As time went on I saw both his desperation for attention and also a surprising acceptance that he wouldn’t always get it. Any time another kid came to talk to me I could see the look on his face, as if he was afraid he would lose me to some other kid but was too mature to let himself be jealous or act out. Of course I made sure to always redirect attention back to him and make it clear that he was the one I cared about and wanted to be with, but it was oddly endearing seeing how desperately he valued even the slightest bit of attention from me.

I have a number of fond memories, of the little birthday party we had together for him, of the time he and I managed to organize a class wide snowball fight during recess, of how upset he got when I told him I may not make it to one visit, and how excited and relived he was when I bent all my plans around to make sure I still made it that week.

Then the end of the year came, and I realized that I’d completed all the courses that I could transfer to the college I intended to get my bachelors with, which meant I was going to have to leave my home, and my LB, sooner then originally planned to attend college.

I remember how hurt my LB was when I told him I wouldn’t be able to come back next year. He tried to barging, claiming since I was already going to community college I didn’t need to move away to go to college, trying to figure out if there was some way I could stay one more year before leaving. When that didn’t work he begged to see what my car looked like, and insisted on showing me his parent’s car, where he lived, and everything else about himself. I eventually realized he was trying to make sure we could find each other if I wanted to visit during the summer. Unfortunately the rules for BBBS were clear, I was only suppose to see my LB in school not visit him at home. He also begged me to come to school more then once a week and to attend his end of the year field trip with him, both of which I was able to do. One thing that was clear was that he wanted to spend as much time with me as he could before I had to leave.

When I first signed up for BBBS I always knew I would be leaving in a year or two, and told them that. However, back then, when I was still afraid my LB may not like me, it never occurred to me that he may value me so much that he wouldn’t want to let me go. His constant attempts to keep me around were very bitter sweet for me, making me happy to see how much he valued me, and making me feel all the worse for having to leave him.
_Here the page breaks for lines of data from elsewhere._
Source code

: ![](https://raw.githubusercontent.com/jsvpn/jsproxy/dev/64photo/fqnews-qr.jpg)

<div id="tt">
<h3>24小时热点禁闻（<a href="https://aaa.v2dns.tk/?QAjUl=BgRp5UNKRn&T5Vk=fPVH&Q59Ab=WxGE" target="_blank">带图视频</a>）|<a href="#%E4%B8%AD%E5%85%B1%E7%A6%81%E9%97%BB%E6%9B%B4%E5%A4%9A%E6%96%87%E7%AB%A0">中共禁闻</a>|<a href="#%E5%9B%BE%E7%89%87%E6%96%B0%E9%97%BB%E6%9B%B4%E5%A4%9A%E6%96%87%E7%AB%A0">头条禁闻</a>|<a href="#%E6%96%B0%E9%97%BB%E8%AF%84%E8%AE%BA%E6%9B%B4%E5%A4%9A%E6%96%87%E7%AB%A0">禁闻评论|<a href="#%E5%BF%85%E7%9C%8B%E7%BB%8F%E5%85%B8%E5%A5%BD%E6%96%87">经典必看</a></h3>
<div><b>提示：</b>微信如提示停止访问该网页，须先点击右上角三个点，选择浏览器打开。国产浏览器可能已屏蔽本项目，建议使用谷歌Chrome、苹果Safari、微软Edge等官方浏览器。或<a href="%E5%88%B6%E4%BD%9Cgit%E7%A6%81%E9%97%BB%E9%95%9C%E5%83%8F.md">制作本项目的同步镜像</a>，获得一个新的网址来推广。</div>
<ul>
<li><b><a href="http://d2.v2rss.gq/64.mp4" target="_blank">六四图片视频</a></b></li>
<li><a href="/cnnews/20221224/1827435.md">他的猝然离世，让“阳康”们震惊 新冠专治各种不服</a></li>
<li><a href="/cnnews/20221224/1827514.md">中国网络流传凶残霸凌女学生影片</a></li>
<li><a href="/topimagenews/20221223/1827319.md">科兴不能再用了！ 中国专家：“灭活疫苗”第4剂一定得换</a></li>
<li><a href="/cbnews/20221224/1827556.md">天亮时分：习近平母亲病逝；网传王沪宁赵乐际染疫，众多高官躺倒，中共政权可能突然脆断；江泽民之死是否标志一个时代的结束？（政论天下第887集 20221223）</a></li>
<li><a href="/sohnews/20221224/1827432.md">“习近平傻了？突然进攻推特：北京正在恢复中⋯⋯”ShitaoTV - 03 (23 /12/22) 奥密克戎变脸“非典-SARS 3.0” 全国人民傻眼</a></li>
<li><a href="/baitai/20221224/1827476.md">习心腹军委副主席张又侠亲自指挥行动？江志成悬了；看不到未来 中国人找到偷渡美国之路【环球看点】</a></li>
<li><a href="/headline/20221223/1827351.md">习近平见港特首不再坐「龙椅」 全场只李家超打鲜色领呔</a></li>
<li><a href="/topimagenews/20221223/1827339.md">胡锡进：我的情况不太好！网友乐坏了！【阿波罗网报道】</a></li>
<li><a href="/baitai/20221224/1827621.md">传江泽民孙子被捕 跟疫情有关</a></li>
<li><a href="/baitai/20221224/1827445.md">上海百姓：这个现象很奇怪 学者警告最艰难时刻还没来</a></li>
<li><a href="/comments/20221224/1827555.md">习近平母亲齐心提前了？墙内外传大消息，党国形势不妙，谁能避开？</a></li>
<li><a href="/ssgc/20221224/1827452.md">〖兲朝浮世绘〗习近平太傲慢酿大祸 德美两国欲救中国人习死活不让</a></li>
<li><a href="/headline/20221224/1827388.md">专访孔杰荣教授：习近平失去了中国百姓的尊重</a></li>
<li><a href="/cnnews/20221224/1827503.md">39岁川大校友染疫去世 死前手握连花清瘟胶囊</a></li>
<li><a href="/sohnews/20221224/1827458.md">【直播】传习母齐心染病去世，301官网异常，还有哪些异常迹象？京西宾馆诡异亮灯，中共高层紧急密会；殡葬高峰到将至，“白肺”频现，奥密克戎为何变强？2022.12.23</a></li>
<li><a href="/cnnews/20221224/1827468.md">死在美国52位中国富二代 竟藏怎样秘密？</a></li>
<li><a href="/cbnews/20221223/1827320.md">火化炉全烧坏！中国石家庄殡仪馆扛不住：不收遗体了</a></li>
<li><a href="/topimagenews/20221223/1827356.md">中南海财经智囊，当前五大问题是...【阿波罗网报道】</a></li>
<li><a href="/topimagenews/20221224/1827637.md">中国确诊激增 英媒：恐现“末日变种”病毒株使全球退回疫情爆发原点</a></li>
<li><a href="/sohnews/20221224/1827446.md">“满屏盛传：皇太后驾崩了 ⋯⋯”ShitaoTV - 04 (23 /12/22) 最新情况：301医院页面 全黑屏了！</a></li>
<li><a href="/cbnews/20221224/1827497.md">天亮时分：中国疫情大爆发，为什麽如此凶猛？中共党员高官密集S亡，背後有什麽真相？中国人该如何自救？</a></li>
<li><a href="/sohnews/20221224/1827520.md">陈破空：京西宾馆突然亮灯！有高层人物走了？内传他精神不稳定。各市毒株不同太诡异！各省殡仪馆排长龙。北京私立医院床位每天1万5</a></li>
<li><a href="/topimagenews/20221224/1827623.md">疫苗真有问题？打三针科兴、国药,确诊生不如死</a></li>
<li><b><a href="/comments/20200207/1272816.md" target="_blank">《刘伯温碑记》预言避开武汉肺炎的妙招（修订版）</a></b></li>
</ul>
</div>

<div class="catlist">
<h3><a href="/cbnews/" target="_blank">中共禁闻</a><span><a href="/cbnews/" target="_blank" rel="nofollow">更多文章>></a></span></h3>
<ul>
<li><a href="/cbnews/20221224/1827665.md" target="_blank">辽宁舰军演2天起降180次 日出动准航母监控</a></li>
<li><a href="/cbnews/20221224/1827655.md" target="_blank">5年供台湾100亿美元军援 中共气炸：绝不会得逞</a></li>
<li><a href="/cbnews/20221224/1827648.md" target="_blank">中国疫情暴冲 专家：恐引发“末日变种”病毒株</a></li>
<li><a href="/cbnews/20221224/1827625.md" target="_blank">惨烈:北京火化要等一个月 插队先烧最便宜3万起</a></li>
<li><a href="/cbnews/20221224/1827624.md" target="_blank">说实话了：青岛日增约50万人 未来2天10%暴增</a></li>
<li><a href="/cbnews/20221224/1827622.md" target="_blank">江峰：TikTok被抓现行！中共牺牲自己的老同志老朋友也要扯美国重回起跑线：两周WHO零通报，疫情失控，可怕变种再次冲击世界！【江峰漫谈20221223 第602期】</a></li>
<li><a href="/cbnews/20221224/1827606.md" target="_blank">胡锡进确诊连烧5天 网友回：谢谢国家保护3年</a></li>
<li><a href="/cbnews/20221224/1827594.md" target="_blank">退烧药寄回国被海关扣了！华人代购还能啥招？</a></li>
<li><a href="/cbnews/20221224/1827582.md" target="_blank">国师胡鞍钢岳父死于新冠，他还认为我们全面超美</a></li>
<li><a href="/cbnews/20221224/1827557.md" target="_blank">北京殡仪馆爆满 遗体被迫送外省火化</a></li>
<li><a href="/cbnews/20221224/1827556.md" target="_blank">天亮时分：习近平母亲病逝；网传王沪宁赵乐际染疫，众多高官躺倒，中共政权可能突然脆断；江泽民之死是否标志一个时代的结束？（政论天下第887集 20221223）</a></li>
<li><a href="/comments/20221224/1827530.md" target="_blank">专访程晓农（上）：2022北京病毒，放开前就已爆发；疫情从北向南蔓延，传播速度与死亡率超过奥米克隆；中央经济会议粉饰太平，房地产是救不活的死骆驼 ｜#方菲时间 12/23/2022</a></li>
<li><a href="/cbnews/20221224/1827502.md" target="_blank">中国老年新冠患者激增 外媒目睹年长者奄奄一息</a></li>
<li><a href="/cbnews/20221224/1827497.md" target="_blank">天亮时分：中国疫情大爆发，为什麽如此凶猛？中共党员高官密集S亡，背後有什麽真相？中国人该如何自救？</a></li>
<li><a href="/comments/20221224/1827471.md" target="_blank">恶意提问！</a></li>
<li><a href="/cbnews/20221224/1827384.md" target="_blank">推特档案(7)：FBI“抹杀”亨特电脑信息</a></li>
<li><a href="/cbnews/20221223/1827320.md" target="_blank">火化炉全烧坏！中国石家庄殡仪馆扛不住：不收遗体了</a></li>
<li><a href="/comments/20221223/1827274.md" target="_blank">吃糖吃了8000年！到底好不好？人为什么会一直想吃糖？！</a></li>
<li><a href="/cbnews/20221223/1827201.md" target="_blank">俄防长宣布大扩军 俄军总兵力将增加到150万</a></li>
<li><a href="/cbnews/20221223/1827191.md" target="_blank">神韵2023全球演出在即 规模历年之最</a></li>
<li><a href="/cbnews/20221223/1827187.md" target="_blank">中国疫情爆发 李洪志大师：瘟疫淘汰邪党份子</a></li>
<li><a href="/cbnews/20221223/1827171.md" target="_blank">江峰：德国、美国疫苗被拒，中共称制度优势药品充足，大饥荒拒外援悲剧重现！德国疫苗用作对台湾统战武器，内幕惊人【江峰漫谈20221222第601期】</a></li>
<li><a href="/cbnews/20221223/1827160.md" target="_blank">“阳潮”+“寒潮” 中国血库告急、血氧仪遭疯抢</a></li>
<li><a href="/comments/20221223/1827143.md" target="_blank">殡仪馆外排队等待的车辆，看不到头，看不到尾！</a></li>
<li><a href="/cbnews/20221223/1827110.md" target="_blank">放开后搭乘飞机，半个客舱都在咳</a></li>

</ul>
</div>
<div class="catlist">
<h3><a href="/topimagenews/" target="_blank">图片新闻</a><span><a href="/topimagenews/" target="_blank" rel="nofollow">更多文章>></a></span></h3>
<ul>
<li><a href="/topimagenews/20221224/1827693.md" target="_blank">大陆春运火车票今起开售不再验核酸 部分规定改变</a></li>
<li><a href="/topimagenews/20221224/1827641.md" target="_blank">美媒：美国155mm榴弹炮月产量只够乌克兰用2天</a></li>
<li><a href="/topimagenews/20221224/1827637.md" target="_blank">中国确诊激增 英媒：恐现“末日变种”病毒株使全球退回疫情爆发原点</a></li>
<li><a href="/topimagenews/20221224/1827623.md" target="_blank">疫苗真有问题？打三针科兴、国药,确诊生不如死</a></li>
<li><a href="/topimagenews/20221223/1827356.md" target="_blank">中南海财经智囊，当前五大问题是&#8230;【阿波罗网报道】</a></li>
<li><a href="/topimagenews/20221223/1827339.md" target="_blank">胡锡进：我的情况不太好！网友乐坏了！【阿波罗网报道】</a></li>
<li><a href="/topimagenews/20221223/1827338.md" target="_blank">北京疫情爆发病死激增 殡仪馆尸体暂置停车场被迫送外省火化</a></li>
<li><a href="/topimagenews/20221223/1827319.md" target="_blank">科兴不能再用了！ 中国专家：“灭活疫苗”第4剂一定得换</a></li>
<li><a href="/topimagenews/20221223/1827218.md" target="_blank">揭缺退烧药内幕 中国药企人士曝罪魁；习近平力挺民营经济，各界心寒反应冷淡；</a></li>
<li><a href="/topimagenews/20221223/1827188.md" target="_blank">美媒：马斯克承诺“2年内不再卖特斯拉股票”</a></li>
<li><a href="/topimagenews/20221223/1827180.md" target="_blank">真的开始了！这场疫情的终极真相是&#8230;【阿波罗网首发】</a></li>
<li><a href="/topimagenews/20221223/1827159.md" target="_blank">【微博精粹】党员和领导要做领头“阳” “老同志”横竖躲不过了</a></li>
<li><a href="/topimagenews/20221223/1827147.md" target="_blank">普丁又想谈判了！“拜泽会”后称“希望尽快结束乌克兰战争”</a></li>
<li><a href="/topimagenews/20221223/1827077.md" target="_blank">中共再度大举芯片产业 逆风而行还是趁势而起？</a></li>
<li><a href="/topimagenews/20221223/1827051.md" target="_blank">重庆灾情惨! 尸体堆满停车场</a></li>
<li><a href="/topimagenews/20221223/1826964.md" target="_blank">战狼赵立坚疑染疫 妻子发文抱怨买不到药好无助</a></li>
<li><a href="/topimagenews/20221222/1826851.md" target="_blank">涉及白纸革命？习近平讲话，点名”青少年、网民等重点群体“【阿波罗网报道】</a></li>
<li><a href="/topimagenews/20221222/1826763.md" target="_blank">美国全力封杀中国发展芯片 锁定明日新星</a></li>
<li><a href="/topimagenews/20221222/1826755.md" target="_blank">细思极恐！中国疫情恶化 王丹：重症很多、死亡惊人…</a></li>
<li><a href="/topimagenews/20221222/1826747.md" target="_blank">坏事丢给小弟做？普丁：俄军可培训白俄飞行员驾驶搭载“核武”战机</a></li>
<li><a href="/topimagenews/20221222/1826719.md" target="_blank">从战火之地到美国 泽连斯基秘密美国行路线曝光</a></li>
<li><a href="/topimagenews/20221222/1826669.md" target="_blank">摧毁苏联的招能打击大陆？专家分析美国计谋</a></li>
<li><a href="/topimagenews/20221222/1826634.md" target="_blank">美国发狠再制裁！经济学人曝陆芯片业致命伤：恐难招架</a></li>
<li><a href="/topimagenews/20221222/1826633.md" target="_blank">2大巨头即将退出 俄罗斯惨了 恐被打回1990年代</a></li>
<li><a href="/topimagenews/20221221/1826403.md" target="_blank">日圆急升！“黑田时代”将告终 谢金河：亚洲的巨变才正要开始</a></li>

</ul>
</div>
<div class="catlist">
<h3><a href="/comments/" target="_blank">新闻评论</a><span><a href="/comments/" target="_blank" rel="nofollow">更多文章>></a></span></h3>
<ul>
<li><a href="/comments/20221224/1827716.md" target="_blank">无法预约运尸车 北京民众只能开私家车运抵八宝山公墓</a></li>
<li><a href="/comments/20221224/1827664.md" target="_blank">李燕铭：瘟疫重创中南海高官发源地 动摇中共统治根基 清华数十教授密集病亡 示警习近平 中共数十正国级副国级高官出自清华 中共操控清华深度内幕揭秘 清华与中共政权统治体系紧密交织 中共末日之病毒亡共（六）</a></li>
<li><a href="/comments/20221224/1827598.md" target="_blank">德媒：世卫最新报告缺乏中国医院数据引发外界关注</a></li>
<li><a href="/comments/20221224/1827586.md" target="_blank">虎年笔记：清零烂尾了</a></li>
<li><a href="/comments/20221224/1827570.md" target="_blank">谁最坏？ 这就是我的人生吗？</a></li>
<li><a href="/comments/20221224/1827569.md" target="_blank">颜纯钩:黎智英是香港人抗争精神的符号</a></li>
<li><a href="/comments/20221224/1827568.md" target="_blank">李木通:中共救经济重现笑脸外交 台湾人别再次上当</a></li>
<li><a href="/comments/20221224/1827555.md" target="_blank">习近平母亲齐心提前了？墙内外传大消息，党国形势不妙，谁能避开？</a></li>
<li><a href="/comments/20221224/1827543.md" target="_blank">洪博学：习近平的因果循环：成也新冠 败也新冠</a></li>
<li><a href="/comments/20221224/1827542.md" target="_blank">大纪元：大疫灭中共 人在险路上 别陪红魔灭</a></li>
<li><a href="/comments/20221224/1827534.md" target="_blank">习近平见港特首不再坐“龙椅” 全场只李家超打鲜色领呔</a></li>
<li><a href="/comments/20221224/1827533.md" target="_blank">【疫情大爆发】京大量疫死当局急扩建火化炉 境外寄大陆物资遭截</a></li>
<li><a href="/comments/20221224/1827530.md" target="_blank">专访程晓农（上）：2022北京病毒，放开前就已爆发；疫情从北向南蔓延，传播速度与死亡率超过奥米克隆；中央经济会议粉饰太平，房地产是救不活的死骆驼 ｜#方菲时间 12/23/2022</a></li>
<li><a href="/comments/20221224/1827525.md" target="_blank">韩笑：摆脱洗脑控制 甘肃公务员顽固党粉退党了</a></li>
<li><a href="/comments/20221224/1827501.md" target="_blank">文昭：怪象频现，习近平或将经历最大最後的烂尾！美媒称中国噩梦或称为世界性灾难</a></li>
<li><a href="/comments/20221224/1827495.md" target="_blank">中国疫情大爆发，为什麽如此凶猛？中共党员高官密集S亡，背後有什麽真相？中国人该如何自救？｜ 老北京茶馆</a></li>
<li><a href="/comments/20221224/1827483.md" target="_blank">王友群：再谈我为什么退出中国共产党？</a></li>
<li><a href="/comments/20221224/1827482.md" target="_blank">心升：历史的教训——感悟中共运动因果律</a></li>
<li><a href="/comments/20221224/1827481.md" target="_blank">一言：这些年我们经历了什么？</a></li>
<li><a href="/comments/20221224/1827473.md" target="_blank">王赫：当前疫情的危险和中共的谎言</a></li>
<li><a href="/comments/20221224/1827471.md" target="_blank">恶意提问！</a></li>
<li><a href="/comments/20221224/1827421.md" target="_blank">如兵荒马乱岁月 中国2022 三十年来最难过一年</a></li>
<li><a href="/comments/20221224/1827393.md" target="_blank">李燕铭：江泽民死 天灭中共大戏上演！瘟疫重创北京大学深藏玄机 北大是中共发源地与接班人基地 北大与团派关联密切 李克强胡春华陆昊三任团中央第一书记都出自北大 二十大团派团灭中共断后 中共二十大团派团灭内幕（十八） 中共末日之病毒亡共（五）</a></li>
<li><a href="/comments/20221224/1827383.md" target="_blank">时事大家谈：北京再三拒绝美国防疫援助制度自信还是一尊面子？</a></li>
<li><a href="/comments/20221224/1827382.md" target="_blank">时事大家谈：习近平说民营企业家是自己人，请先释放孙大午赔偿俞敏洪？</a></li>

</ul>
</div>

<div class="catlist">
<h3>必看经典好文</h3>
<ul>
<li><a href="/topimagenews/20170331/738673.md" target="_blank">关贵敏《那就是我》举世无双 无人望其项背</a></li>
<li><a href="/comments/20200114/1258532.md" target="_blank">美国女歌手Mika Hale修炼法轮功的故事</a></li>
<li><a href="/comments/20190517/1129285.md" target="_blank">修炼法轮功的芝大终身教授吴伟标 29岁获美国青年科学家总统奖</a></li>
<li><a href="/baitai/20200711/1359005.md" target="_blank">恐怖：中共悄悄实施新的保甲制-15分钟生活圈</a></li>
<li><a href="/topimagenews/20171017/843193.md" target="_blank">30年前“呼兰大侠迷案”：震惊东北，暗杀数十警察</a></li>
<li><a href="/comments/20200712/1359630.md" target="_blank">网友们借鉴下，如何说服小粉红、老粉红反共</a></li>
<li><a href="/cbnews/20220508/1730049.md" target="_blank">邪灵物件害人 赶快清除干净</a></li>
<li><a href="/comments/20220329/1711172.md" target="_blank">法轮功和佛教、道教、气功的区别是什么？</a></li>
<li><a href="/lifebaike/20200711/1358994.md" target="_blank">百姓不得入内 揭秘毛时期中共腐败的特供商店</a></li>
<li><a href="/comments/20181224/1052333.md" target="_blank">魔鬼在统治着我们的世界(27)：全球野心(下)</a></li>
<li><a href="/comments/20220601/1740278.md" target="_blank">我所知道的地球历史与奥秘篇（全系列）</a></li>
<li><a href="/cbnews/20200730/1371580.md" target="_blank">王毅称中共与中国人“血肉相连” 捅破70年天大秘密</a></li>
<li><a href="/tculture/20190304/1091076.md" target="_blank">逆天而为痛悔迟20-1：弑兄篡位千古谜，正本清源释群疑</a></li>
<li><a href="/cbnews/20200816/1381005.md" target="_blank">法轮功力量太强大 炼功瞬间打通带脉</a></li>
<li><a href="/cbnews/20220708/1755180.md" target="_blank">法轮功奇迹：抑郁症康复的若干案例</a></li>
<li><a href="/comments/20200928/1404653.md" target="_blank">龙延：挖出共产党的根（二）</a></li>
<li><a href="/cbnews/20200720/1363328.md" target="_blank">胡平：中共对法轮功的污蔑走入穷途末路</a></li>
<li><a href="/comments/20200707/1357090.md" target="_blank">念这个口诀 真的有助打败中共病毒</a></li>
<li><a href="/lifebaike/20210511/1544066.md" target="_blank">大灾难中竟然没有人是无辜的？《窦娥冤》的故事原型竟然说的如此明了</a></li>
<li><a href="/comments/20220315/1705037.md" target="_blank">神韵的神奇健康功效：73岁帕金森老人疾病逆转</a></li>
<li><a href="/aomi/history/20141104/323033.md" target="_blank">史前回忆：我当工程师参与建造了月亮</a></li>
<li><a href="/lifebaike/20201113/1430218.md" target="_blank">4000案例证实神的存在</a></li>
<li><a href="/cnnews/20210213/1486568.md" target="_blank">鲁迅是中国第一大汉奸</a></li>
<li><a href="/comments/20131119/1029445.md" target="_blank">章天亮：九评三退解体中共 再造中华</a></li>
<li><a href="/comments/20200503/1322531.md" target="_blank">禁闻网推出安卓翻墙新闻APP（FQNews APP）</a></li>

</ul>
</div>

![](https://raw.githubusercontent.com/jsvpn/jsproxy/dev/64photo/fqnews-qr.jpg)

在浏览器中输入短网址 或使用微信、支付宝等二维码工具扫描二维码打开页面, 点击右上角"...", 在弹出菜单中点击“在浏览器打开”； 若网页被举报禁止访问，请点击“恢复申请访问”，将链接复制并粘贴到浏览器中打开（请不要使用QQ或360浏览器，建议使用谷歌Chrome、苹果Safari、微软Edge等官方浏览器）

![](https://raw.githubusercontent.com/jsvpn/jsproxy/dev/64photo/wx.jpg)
This was back in the days that E-mail existed, but wasn’t regularly used. I tried to stay in contact with my LB via old fashion mail, and we traded a few letters back and forth, but he was still learning to read and write and over time his letters back to me became less common until eventually he just stopped responding at all.

My year with my LB was a very important one for me. It was what made me realize that I wanted to keep volunteering with kids, but also made me resolve to not commit to another mentoring experience until I was certain I was settled down and wouldn’t have to leave a child that cared for me again. I’ve sense spent half my life with children and have many kids I’m a godfather, honorary Uncle, and otherwise a mentor for; but none of that may have happened if it wasn’t for my first mentoring experience with my LB.

After all these years with kids one big thing I learned is that you don’t need to be Marry Poppins to be a mentor for a kid. Kids really don’t care how cool you are, If you are geeky or not, or if you always know what your doing; all the stuff I worried I wouldn’t live up to in my LB eyes. All kids really care about is that you are there for them and give them love and attention. As long as I was wiling to give that to my LB he didn’t care about any of the rest.

And to anyone who’s ever considered doing BBBS, or any other type of mentoring, that’s worried they didn’t know how to do it or wouldn’t be a good enough role model let me assure you if teenage me could manage it you can to. I have faith you can do it, and won’t regret it, if you ignore your fear, as I did, and just try.